(Beginning of Supplied entries)

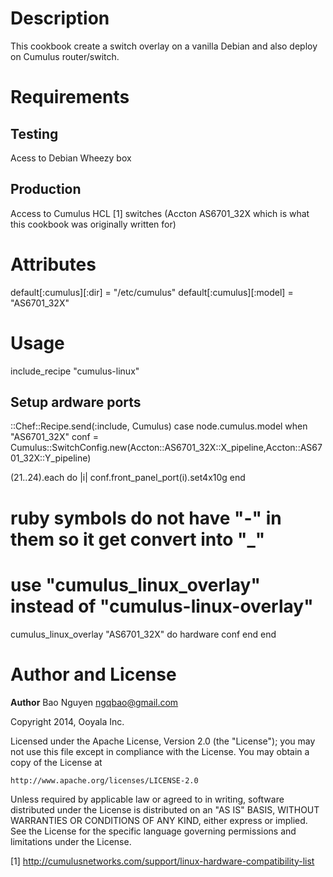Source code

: Description
===========

This cookbook create a switch overlay on a vanilla Debian and also deploy on
Cumulus router/switch.

Requirements
============

## Testing
Acess to Debian Wheezy box

## Production
Access to Cumulus HCL [1] switches (Accton AS6701_32X which is what this cookbook was originally written for)

Attributes
==========

default[:cumulus][:dir] = "/etc/cumulus"
default[:cumulus][:model] = "AS6701_32X"

Usage
=====

include_recipe "cumulus-linux"

## Setup ardware ports
::Chef::Recipe.send(:include, Cumulus)
case node.cumulus.model
when "AS6701_32X"
  conf = Cumulus::SwitchConfig.new(Accton::AS6701_32X::X_pipeline,Accton::AS6701_32X::Y_pipeline)

  (21..24).each do |i|
    conf.front_panel_port(i).set4x10g
  end

  # ruby symbols do not have "-" in them so it get convert into "_"
  # use "cumulus_linux_overlay" instead of "cumulus-linux-overlay"
  cumulus_linux_overlay "AS6701_32X" do
    hardware conf
  end
end


Author and License
===================

__Author__ Bao Nguyen <ngqbao@gmail.com>

Copyright 2014, Ooyala Inc.

Licensed under the Apache License, Version 2.0 (the "License");
you may not use this file except in compliance with the License.
You may obtain a copy of the License at

    http://www.apache.org/licenses/LICENSE-2.0

Unless required by applicable law or agreed to in writing, software
distributed under the License is distributed on an "AS IS" BASIS,
WITHOUT WARRANTIES OR CONDITIONS OF ANY KIND, either express or implied.
See the License for the specific language governing permissions and
limitations under the License.

[1] http://cumulusnetworks.com/support/linux-hardware-compatibility-list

(End of Supplied entries)

Assignment: Transcribe word for word the lines from the one holding "Licensed under the" to the last line of the listing above, inclusive.

Answer box:
Licensed under the Apache License, Version 2.0 (the "License");
you may not use this file except in compliance with the License.
You may obtain a copy of the License at

    http://www.apache.org/licenses/LICENSE-2.0

Unless required by applicable law or agreed to in writing, software
distributed under the License is distributed on an "AS IS" BASIS,
WITHOUT WARRANTIES OR CONDITIONS OF ANY KIND, either express or implied.
See the License for the specific language governing permissions and
limitations under the License.

[1] http://cumulusnetworks.com/support/linux-hardware-compatibility-list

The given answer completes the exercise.